Individual Poetry Project

Tony Miller
English 210
Prof. Ann Hostetler
February 25, 2011
The World and Its Natural Wonder
An endless warm October day. Owls flying across the sky. Geraniums crunching underfoot. The growth of offspring from toddler to child. These are all moments in life usually enjoyed and recalled fondly, but rarely given much significance from a literary perspective. These are also the moments which Todd Davis relishes, as evidenced by the content of his 2007 book, Some Heaven – more accurately, the evidence is contained in the endorsements on the back cover of the Michigan State University Press edition, which suggests that both the author and the reviewer thought it to be true. Davis’s love of nature is evident throughout the volume; in addition, the settings in which he has lived are the same settings about which he writes. In this paper, several of Davis’s poems and his biographical information will be used to examine the ways in which these things are evident in his work.

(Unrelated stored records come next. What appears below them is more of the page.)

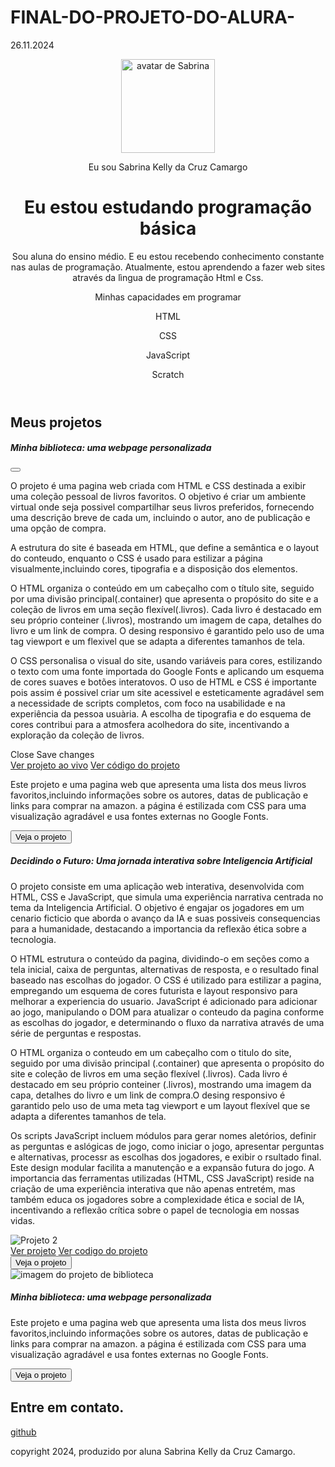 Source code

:# FINAL-DO-PROJETO-DO-ALURA-
26.11.2024
<!DOCTYPE html>
<html lang="pt-br">
<head>
    <meta charset="UTF-8">
    <meta name="viewport" content="width=device-width, initial-scale=1.0">
    <link rel="stylesheet" href="styles.css">
    <title>Meu portifólio</title>
</head>
<body>
    <header class="container">
    <img src="img/avatar-perfil.png" class="rounded-circle" width="150"  alt="avatar de Sabrina" srcset="">
<p class="lead">Eu sou Sabrina Kelly da Cruz Camargo</p>
    <h1>Eu estou estudando programação básica</h1>
    <p>Sou aluna do ensino médio.
        E eu estou recebendo conhecimento constante 
        nas aulas de programação. 
        Atualmente, estou aprendendo a fazer web sites
        através da lìngua de programação Html e Css.</p>
<p>Minhas capacidades em programar</p>
<div>
    <p class="badge text-bg-secondary"> HTML</p>
    <p class="badge text-bg-secondary">CSS</p>
    <p class="badge text-bg-secondary">JavaScript</p>
    <p class="badge text-bg-secondary">Scratch</p>
</div>
    </header>
</body>
</html>
<main class="container mt-5">
    <h2>Meus projetos</h2>
    <div class="row">
        <!--projeto 1-->
        <div class="modal" id="modal1" tabinex="-1">
            <div class="modal-dialog">
                <div class="modal-content">
        <div class="modal-header">
        <h5 class="modal-title">Minha biblioteca: uma webpage personalizada</h5>
        <button type="button" class="btn-close" data-bs-dimiss="modal" aria-label="close"></button>
        </div>
        <div class="modal-body">
            <p>O projeto é uma pagina web criada com HTML e CSS destinada a exibir uma coleção 
                pessoal de livros favoritos. O objetivo é criar um ambiente virtual onde seja possivel
                compartilhar seus livros preferidos, fornecendo uma descrição breve de cada um,
                incluindo o autor, ano de publicação e uma opção de compra.</p>
                <p>A estrutura do site é baseada em HTML, que define a semântica e o layout do conteudo,
                    enquanto o CSS é usado para estilizar a página visualmente,incluindo 
                    cores, tipografia e a disposição dos elementos.</p>
                    <p>O HTML organiza o conteúdo em um cabeçalho com o título site, seguido por uma
                        divisão principal(.container) que apresenta o propósito do site e a coleção de 
                        livros em uma seção flexível(.livros). Cada livro é destacado em seu próprio conteiner
                        (.livros), mostrando um imagem de capa, detalhes do livro e um link de compra. O 
                        desing responsivo é garantido pelo uso de uma tag viewport e um flexivel que 
                        se adapta a diferentes tamanhos de tela.</p>
            <p>
                        <p>O CSS personalisa o visual do site, usando variáveis para cores, estilizando o 
                            texto com uma fonte importada do Google Fonts e aplicando um esquema de cores 
                            suaves e botões interatovos. O uso de HTML e CSS é importante pois assim é possivel
                            criar um site acessivel e esteticamente agradável sem a necessidade de scripts
                            completos, com foco na usabilidade e na experiência da pessoa usuària. A escolha 
                            de tipografia e do esquema de cores contribui para a atmosfera acolhedora do site,
                            incentivando a exploração da coleção de livros.</p>
        </div>
        <div class="modal-footer">
            <butoon type="butoon" class="bnt bnt-secondary" data-bs-dimiss="modal">Close</butoon>
            <butoon type="butoon" class="btn btn-primary">Save changes</butoon>
        </div>
        <div class="modal-footer">
            <a href="">Ver projeto ao vivo</a>
            <a href="">Ver código do projeto</a>
        </div>
        <p class="card-text">Este projeto e uma pagina web que apresenta uma lista dos
             meus livros favoritos,incluindo informações sobre os autores, datas de publicação e links 
             para comprar na amazon.  a página é estilizada com CSS para  uma visualização agradável e 
            usa fontes externas no Google Fonts.</p>
        <button type="button" class="bnt bnt-link" data-bs-toogle="modal" data-bs-target="#modal1">Veja o projeto</button>
    </div>
    </div>
</div>
 <!--projeto 2-->
 <div class="modal" id="modal2" tabindex="-1">
    <div class="card">
    <div class="card-body">
    <h5 class="modal-title">Decidindo o Futuro: Uma jornada interativa sobre Inteligencia Artificial</h5>
    <p class="card-text">O projeto consiste em uma aplicação web interativa, desenvolvida com HTML, CSS
         e JavaScript, que simula uma experiência narrativa centrada no tema da Inteligencia
        Artificial. O objetivo é engajar os jogadores em um cenario ficticio que aborda o avanço
    da IA e suas possiveis consequencias para a humanidade, destacando a importancia da 
reflexão ética sobre a tecnologia.</p>
<p>O HTML estrutura o conteúdo da pagina, dividindo-o em seções como a tela inicial,
    caixa de perguntas, alternativas de resposta, e o resultado final baseado nas escolhas
    do jogador. O CSS é utilizado para estilizar a pagina, empregando um esquema de cores
    futurista e layout responsivo para melhorar a experiencia do usuario.
    JavaScript é adicionado para adicionar ao jogo, manipulando o DOM para 
    atualizar o conteudo da pagina conforme as escolhas do jogador, e determinando o fluxo
    da narrativa através de uma série de perguntas e respostas.</p>
    <p>O HTML organiza o conteudo em um cabeçalho com o titulo do site, seguido por 
        uma divisão principal (.container) que apresenta o propósito do site e coleção de 
        livros em uma seção flexível (.livros). Cada livro é destacado em seu próprio conteiner
        (.livros), mostrando uma imagem da capa, detalhes do livro e um link de compra.O desing
        responsivo é garantido pelo uso de uma meta tag viewport e um layout flexível que se 
        adapta a diferentes tamanhos de tela. </p>
        <p>Os scripts JavaScript incluem módulos para gerar nomes aletórios, definir
            as perguntas e aslógicas de jogo, como iniciar o jogo, apresentar perguntas e 
            alternativas, processr as escolhas dos jogadores, e exibir o rsultado final. Este 
            design modular facilita a manutenção e a expansão futura do jogo. A importancia das 
            ferramentas utilizadas (HTML, CSS JavaScript) reside na criação de uma experiência 
            interativa que não apenas entretém, mas também educa os jogadores sobre a complexidade 
            ética e social de IA, incentivando a reflexão crítica sobre o papel de tecnologia em
            nossas vidas.</p>
        <img src="img/projeto-2.png" class="img-fluid w-100" alt="Projeto 2">
        <div class="modal -'footer'">
            <a href="https://github.com/SthefannyS2/Projeto-5--terceiro-trimestre-.git">Ver projeto</a>
            <a href="https://github.com/SthefannyS2/Projeto-5--terceiro-trimestre-.git">Ver codigo do projeto</a>
        </div>
    <button type="button" class="bnt bnt-link"data-bs-toogle="modal" data-bs-target="modal2">Veja o projeto</button>
    </div>
    </div>
 </div>
 <!--projeto 3-->
 <div class="col-md-4">
    <div class="card">
    <img src="img/projeto-1.png" class="card-img-top" alt="imagem do projeto de biblioteca">
    <div class="card-body">
    <h5 class="card-title">Minha biblioteca: uma webpage personalizada</h5>
    <p class="card-text">Este projeto e uma pagina web que apresenta uma lista dos
         meus livros favoritos,incluindo informações sobre os autores, datas de publicação e links 
         para comprar na amazon.  a página é estilizada com CSS para  uma visualização agradável e 
        usa fontes externas no Google Fonts.</p>
    <button type="button" class="bnt bnt-link"data-bs-toogle="modal" data-bs-target="modal3">Veja o projeto</button>
    </div>
    </div>
 </div>
    </div>
</main>
<footer class="container">
    <h2>Entre em contato.</h2>
    <div>
        <a href=""http://github.com/femaschetil"">github</a>
        <p class="my-5 text-center">copyright 2024, produzido por aluna Sabrina Kelly da Cruz Camargo.</p>
</footer>
</body>
</html>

Some Heaven is a collection of 106 poems divided into four parts. Several of the longer poems are further subdivided into sections, an arrangement which mimics the divisions of flowers and petals on numerous plants. For clarity, this paper will refer to the book’s divisions as “parts” and the divisions of poems as “sections.” The work is the second of Davis’s trio of published books, joining Ripe (2002) and The Least of These (2010); in addition, five of his poems were included in A Cappella, an anthology of Mennonite poetry published by the University of Iowa Press in 2003.

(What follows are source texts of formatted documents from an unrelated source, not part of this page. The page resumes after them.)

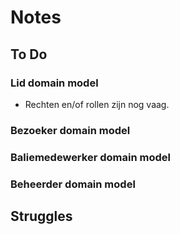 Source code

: # Notes

## To Do

### Lid domain model
- Rechten en/of rollen zijn nog vaag.

### Bezoeker domain model

### Baliemedewerker domain model

### Beheerder domain model

## Struggles
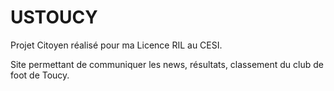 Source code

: # USTOUCY

Projet Citoyen réalisé pour ma Licence RIL au CESI.

Site permettant de communiquer les news, résultats, classement du club de foot de Toucy.
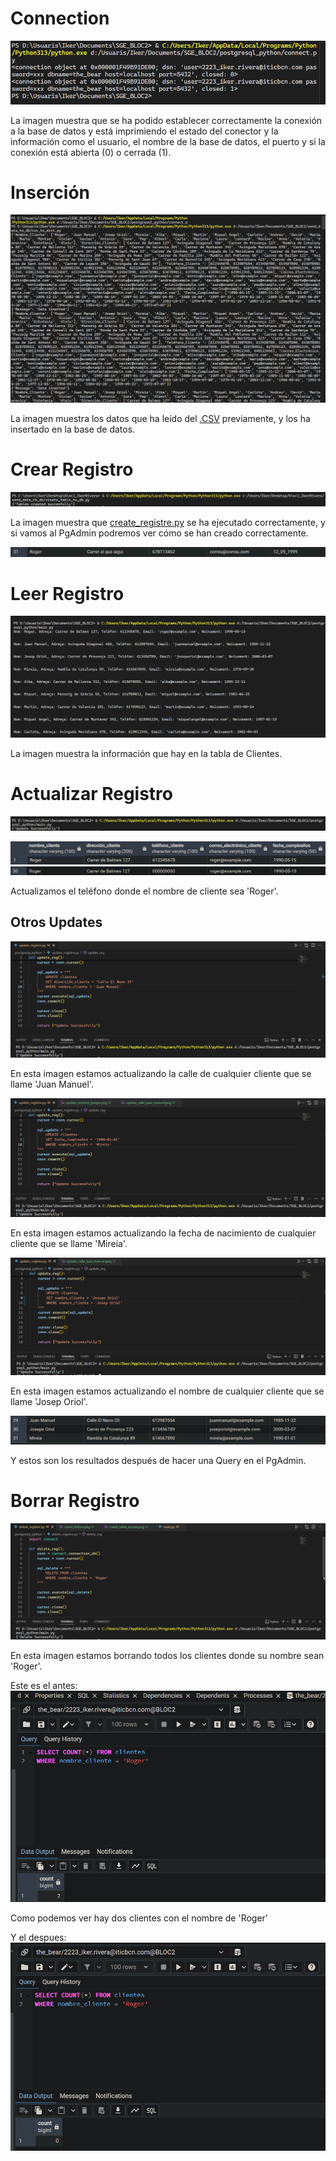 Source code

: # Connection
![ConnectionToDb](imgs/connect_success.png)

La imagen muestra que se ha podido establecer correctamente la conexión a la base de datos y está imprimiendo el estado del conector y la información como el usuario, el nombre de la base de datos, el puerto y si la conexión está abierta (0) o cerrada (1).

# Inserción
![Insert](imgs/insert/insert_data.png)

La imagen muestra los datos que ha leído del [.CSV](send_data_to_db/Clientes.csv) previamente, y los ha insertado en la base de datos.

# Crear Registro
![Create](imgs/create/create_table_success.png)

La imagen muestra que [create_registre.py](postgresql_python/create_registre.py) se ha ejecutado correctamente, y si vamos al PgAdmin podremos ver cómo se han creado correctamente.

![PgAdmin](imgs/create/create_pgadmin.png)

# Leer Registro
![Read](imgs/read/read_registre.png)

La imagen muestra la información que hay en la tabla de Clientes.

# Actualizar Registro
![Actualizar](imgs/updates/update_registre.png)

![Before](imgs/updates/update_registre_before.png)
![After](imgs/updates/update_register_after.png)

Actualizamos el teléfono donde el nombre de cliente sea 'Roger'.

## Otros Updates
![Actualizar](imgs/updates/update_calle_juan_manuel.png)

En esta imagen estamos actualizando la calle de cualquier cliente que se llame 'Juan Manuel'.

![Actualizar](imgs/updates/update_fecha_mireia.png)

En esta imagen estamos actualizando la fecha de nacimiento de cualquier cliente que se llame 'Mireia'.

![Actualizar](imgs/updates/update_nombre_josepe.png)

En esta imagen estamos actualizando el nombre de cualquier cliente que se llame 'Josep Oriol'.

![Actualizar](imgs/updates/after_pgadmin.png)

Y estos son los resultados después de hacer una Query en el PgAdmin.

# Borrar Registro
![Borrar](imgs/delete/delete_registre.png)

En esta imagen estamos borrando todos los clientes donde su nombre sean 'Roger'.

Este es el antes:
![Before](imgs/delete/count_before_pgadmin.png)

Como podemos ver hay dos clientes con el nombre de 'Roger'

Y el despues:
![After](imgs/delete/count_after_pgadmin.png)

As mentioned above, Davis references extensively his own locations in his work, as well as events that occur in his life. There is one major caveat to that statement, however: these events are not used as biographical in the sense of telling the story of his life, but rather to tell the story of a life through the lens of one person’s observations. Because his observations are set in and around his various hometowns, then, it is important to note that Davis was born in Elkhart, Indiana, where he graduated in 1983 from Concord High School after spending part of his childhood in Massachusetts; after a stint in the English department at Goshen College, he now teaches at The Pennsylvania State University, Altoona, in the Appalachian mountains of that state’s center. Davis was raised in the United Methodist Church, the son of a lay minister, but had joined the Mennonite Church by the time his first collection was published in 2002; this accounts for his inclusion in the Mennonite-poet anthology a year later.

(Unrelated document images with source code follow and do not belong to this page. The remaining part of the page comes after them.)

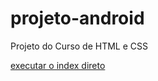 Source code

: # projeto-android
  Projeto do Curso de HTML e CSS

<a href="https://luarasporl.github.io/Desafio-CSS/Projeto-Android/"> executar o index direto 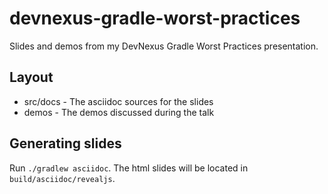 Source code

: # devnexus-gradle-worst-practices
Slides and demos from my DevNexus Gradle Worst Practices presentation.

## Layout
- src/docs - The asciidoc sources for the slides
- demos - The demos discussed during the talk

## Generating slides
Run `./gradlew asciidoc`.  The html slides will be located in `build/asciidoc/revealjs`.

Moving from the poet’s life to its effect on his work, Davis’s descriptive and naturalistic writing style is notably evidenced in “12 Songs for a Long Winter,” a poem from the third part of Some Heaven. Loosely speaking, each of these parts has a seasonal theme to it, although sometimes these seasons correspond more to parts of life cycles or other, more specialized seasons rather than the calendar month. The first part, conveniently, is about beginnings, such as the morning dew, the first snow of winter, or the first steps of a fawn. The second part deals with growing up, the proverbial part of the year when pleasant spring transforms into warm summer. Here, Davis speaks of going to school, the groundhog from his hole emerging, or the firm but gentle discipline of a parent. The third part is a tome of winding down and getting ready – preparing to pick potatoes, steeling oneself for surgery to correct an eye defect, receiving a pass in the free-throw lane and envisioning the two points to follow. Finally, the fourth part speaks of packing up and leaving, traveling across states, hiking the Appalachian Trail, or watching geese in migration.
However important the structure of the book may be, it is still not a substitute for the structure of the poem and its meaning. Like nature itself, “12 Songs for a Long Winter’s Night” is sectioned off into smaller parts, each of which is organized; these sections come together to form a coherent poem or world, but taken individually do not seem to fit together. In the case of this poem, the sections vary between six and 18 lines each, but have no standard meter or line length; even with this variety, none of the sections seems out of place. More notable from the poem, however, is the description. To ensure that I have your attention, the second section includes Davis’ description of animals roosting behind the house: “Come morning / the ground is littered with shit: / muddy-yellow, black against white.” If the reader and this writer have thought patterns that are at all similar, this description is vivid enough that the usually-tolerable concepts of passing by an occupied toilet or seeing peanut butter next to milk will be difficult for the next couple of weeks.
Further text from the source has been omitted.